> -----Original Message-----
> From: Bruno Prior [mailto:[EMAIL PROTECTED]]
> Sent: Monday, November 22, 1999 8:30 AM
> To: Linux-Raid; Michel Pelletier
> Subject: RE: errors on boot
>
>
> Michel,
>
> Thanks for that. It makes things much clearer.
>
> > Nov 16 13:36:28 korak kernel: sdb4's event counter: 00000016
> > Nov 16 13:36:28 korak kernel: sda4's event counter: 00000017
> > Nov 16 13:36:28 korak kernel: md: superblock update time
> inconsistency
> > -- using
> > the most recent one
> > Nov 16 13:36:28 korak kernel: freshest: sda4
> > Nov 16 13:36:28 korak kernel: md2: kicking faulty sdb4!
>
> This is the crucial part. I think it speaks for itself. The
> mirrors are out of
> sync, so the RAID code assumes that there is a problem and
> kicks the partition
> that was updated less recently (sdb4) out of the array. Did
> you have an unclean
> shutdown, or was there a problem with the RAID before the
> last shutdown such
> that sdb4 was kicked out of the array? Something like this
> must have happened.
Yes, before shutdown we were getting errors on the console about
'writing beyond the end of a device'. This is why I rebooted the
machine.
> Anyway, the solution is very simple. Just do "raidhotadd
> /dev/md2 /dev/sdb4".
> You don't need to "raidhotremove /dev/md2 /dev/sdb4", because
> it has already
> been kicked out of the array at startup. This will add
> /dev/sdb4 back into the
> array. The RAID code should start resyncing it automatically
> once it has been
> added back in. Have a look in /proc/mdstat and you should see
> how the resync'ing
> process is going. Make sure you don't shutdown before
> resync'ing has completed,
> or you will be back to square one. But you can use the array
> quite happily while
> it is resyncing.
You the man! Worked like a charm.
> It would be a good idea to try to figure out why the mirrors
> were out of sync,
> in case this reveals a problem. If it was an unclean
> shutdown, then there's no
> problem (apart from making sure you don't do it again). But
> if sdb4 had been
> kicked out of the array, you need to know why to make sure it
> doesn't happen
> again. If this was the case, you will need to check back
> through your syslog to
> try to spot when it happened and what the reasons were.
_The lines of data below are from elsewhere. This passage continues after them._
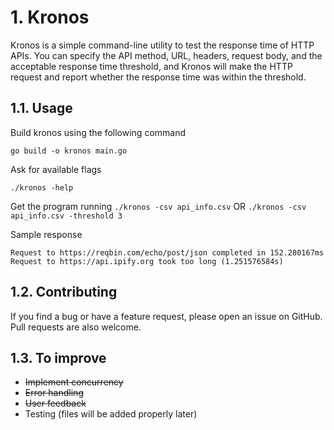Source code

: # 1. Kronos
Kronos is a simple command-line utility to test the response time of HTTP APIs. You can specify the API method, URL, headers, request body, and the acceptable response time threshold, and Kronos will make the HTTP request and report whether the response time was within the threshold.
## 1.1. Usage
Build kronos using the following command

    go build -o kronos main.go

Ask for available flags

    ./kronos -help

Get the program running
`./kronos -csv api_info.csv` OR `./kronos -csv api_info.csv -threshold 3`

Sample response

    Request to https://reqbin.com/echo/post/json completed in 152.280167ms
    Request to https://api.ipify.org took too long (1.251576584s)

## 1.2. Contributing
If you find a bug or have a feature request, please open an issue on GitHub. Pull requests are also welcome.
## 1.3. To improve
- ~~Implement concurrency~~
- ~~Error handling~~
- ~~User feedback~~
- Testing (files will be added properly later)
Or if
> you can't be
> bothered to do this, at least keep an eye on /proc/mdstat
> from now on (maybe
> using one of the monitoring scripts which are mentioned on
> this list from time
> to time), to make sure that you know if it happens again.
Well I suspect it's got to do with the writing beyond the end of the
device error, which sounds like something I could have no control over.
However, there are several people here who do install a bunch of
software and generally muck about with the machine who I'll restrain
from now on. I'll tool through dmesg and syslogs to see if I can glean
more than that. Thanks alot for your help!
-Michel